COMPENSATION RESTRAINT – A NEW STATUTE
Bill 179 would effect changes to the compensation restraint measures contained in Part II.1 of the Broader Public Sector Accountability Act, 2010 (“BPSAA”) [these changes were introduced in the 2012 Budget, and implemented by Bill 55]. To accomplish this, Bill 179 would enact a new statute called the Broader Public Sector Executive Compensation Act, 2014 (“BPSECA”) which would complement the BPSAA.
But for one significant addition, the BPSECA would primarily apply to the same BPS organizations that are currently subject to Part II.1 of the BPSAA – hospitals, school boards, universities and colleges, Hydro One, the Independent Electricity System Operator, the Ontario Power Authority and Ontario Power Generation (collectively, “designated employers”).

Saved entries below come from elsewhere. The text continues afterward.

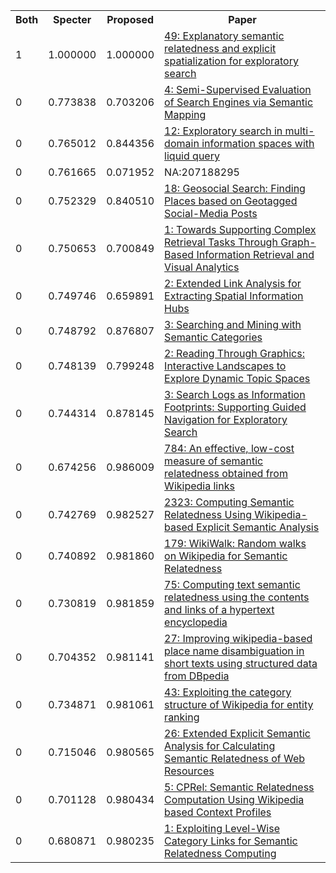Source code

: <html><table><tr>
<th>Both</th>
<th>Specter</th>
<th>Proposed</th>
<th>Paper</th>
</tr>
<tr>
<td>1</td>
<td>1.000000</td>
<td>1.000000</td>
<td><a href="https://www.semanticscholar.org/paper/c14ea5812fdb2218ed8d768d04ed5bdd021fb6be">49: Explanatory semantic relatedness and explicit spatialization for exploratory search</a></td>
</tr>
<tr>
<td>0</td>
<td>0.773838</td>
<td>0.703206</td>
<td><a href="https://www.semanticscholar.org/paper/f2005963d1d38d2eec857b95709271b874101931">4: Semi-Supervised Evaluation of Search Engines via Semantic Mapping</a></td>
</tr>
<tr>
<td>0</td>
<td>0.765012</td>
<td>0.844356</td>
<td><a href="https://www.semanticscholar.org/paper/86c101455e8fbcbab19755253089c723e143c6c8">12: Exploratory search in multi-domain information spaces with liquid query</a></td>
</tr>
<tr>
<td>0</td>
<td>0.761665</td>
<td>0.071952</td>
<td>NA:207188295</td>
</tr>
<tr>
<td>0</td>
<td>0.752329</td>
<td>0.840510</td>
<td><a href="https://www.semanticscholar.org/paper/6951ee1023eab80c2b72916a7e60eb2cfe1fc2d0">18: Geosocial Search: Finding Places based on Geotagged Social-Media Posts</a></td>
</tr>
<tr>
<td>0</td>
<td>0.750653</td>
<td>0.700849</td>
<td><a href="https://www.semanticscholar.org/paper/48055352136b62947dcf830d6a2850a798a4b17e">1: Towards Supporting Complex Retrieval Tasks Through Graph-Based Information Retrieval and Visual Analytics</a></td>
</tr>
<tr>
<td>0</td>
<td>0.749746</td>
<td>0.659891</td>
<td><a href="https://www.semanticscholar.org/paper/e7ce648dc2c46bb7a6eae7429aa9fb3aec396ef2">2: Extended Link Analysis for Extracting Spatial Information Hubs</a></td>
</tr>
<tr>
<td>0</td>
<td>0.748792</td>
<td>0.876807</td>
<td><a href="https://www.semanticscholar.org/paper/f3c7e56040a7cb8dc29b075ed1be25edf92f692d">3: Searching and Mining with Semantic Categories</a></td>
</tr>
<tr>
<td>0</td>
<td>0.748139</td>
<td>0.799248</td>
<td><a href="https://www.semanticscholar.org/paper/2b95f68cdc268098bbcf5b601a94193e2f7a7854">2: Reading Through Graphics: Interactive Landscapes to Explore Dynamic Topic Spaces</a></td>
</tr>
<tr>
<td>0</td>
<td>0.744314</td>
<td>0.878145</td>
<td><a href="https://www.semanticscholar.org/paper/832075d5996067beb5e97e71b00779d6c27a99a3">3: Search Logs as Information Footprints: Supporting Guided Navigation for Exploratory Search</a></td>
</tr>
<tr>
<td>0</td>
<td>0.674256</td>
<td>0.986009</td>
<td><a href="https://www.semanticscholar.org/paper/3e48cb9b4838f8947388c3926df70211ca49b51a">784: An effective, low-cost measure of semantic relatedness obtained from Wikipedia links</a></td>
</tr>
<tr>
<td>0</td>
<td>0.742769</td>
<td>0.982527</td>
<td><a href="https://www.semanticscholar.org/paper/a9fee459ed211f53bfadef22e3ab774d0e927358">2323: Computing Semantic Relatedness Using Wikipedia-based Explicit Semantic Analysis</a></td>
</tr>
<tr>
<td>0</td>
<td>0.740892</td>
<td>0.981860</td>
<td><a href="https://www.semanticscholar.org/paper/340b893c8a2adc7b937b418b1eb7411df8907345">179: WikiWalk: Random walks on Wikipedia for Semantic Relatedness</a></td>
</tr>
<tr>
<td>0</td>
<td>0.730819</td>
<td>0.981859</td>
<td><a href="https://www.semanticscholar.org/paper/a3d1a208edacf88798c6a34dc43e975c9483241e">75: Computing text semantic relatedness using the contents and links of a hypertext encyclopedia</a></td>
</tr>
<tr>
<td>0</td>
<td>0.704352</td>
<td>0.981141</td>
<td><a href="https://www.semanticscholar.org/paper/80d9843338d07778dac65157a2c881892a28b821">27: Improving wikipedia-based place name disambiguation in short texts using structured data from DBpedia</a></td>
</tr>
<tr>
<td>0</td>
<td>0.734871</td>
<td>0.981061</td>
<td><a href="https://www.semanticscholar.org/paper/34d0d27e63ae5ac8fc8d00809973d5baf13ce927">43: Exploiting the category structure of Wikipedia for entity ranking</a></td>
</tr>
<tr>
<td>0</td>
<td>0.715046</td>
<td>0.980565</td>
<td><a href="https://www.semanticscholar.org/paper/cf720803eff9d85d3847d55ac1ff4b8732824122">26: Extended Explicit Semantic Analysis for Calculating Semantic Relatedness of Web Resources</a></td>
</tr>
<tr>
<td>0</td>
<td>0.701128</td>
<td>0.980434</td>
<td><a href="https://www.semanticscholar.org/paper/a423fe13791611154f4d1ae81be394e51ac02e1b">5: CPRel: Semantic Relatedness Computation Using Wikipedia based Context Profiles</a></td>
</tr>
<tr>
<td>0</td>
<td>0.680871</td>
<td>0.980235</td>
<td><a href="https://www.semanticscholar.org/paper/e37247427df654fe851759fca219b0653ea47981">1: Exploiting Level-Wise Category Links for Semantic Relatedness Computing</a></td>
</tr>
</table></html>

Of significance, the BPSECA would also apply to libraries. Schedule 9 sets out that local boards as set out in the Municipal Act and City of Toronto Act (including library boards) would be subject to the Ontario Ombudsman.

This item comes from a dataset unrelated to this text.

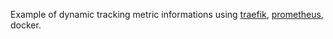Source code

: Example of dynamic tracking metric informations using [traefik](https://github.com/traefik/traefik), [prometheus](https://github.com/prometheus/prometheus), docker.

The BPSECA would also apply only to “designated executives”. This term is defined in a similar fashion to the BPSAA definition, and would apply to any of the following individuals who make at least $100,000 in compensation on an annualized basis:
the head of the organization (whatever his or her title);
a vice president, chief administrative officer, chief operating officer, chief
financial officer, chief information officer or other executive; or
a director of education or supervisory officer of a school board.
(Noticeably absent from the definition of “designated executive” are full-time members of board of directors, board of governors and board of trustees, as well as provosts and deans of colleges and universities.)
“The BPSECA would not itself establish restraints on compensation; rather, it would give the government the authority to do so in the future by directive and regulation. The key features of BPSECA can be summarized as follows:
the Management Board of Cabinet would have the authority to issue directives to BPS organizations requiring them to provide detailed information related to compensation and other payments made to designated executives, including information of specific individuals;
the Lieutenant Governor in Council (i.e. Cabinet) could make regulations establishing “compensation frameworks” that could apply to all designated employers and designated executives, or could apply on a more limited class or specific individual basis;
a compensation framework would govern the compensation that could be paid by a designated employer to a designated executive, and could establish limits on any element of the compensation plan, including salary, benefits, perquisites, bonuses, incentives, etc.; and
compliance with a compensation framework would be mandatory, and could be enforced through a number of measures (for hospitals, a compensation framework would take precedence over section 9 of the Excellent Care for All Act, 2010).” (Source: Hicks Morley: http://www.hicksmorley.com/images/pdf/2014/20140327_FTR_Now_BPS_Restraints.pdf)
There is apparently an exemption to this that one may apply for.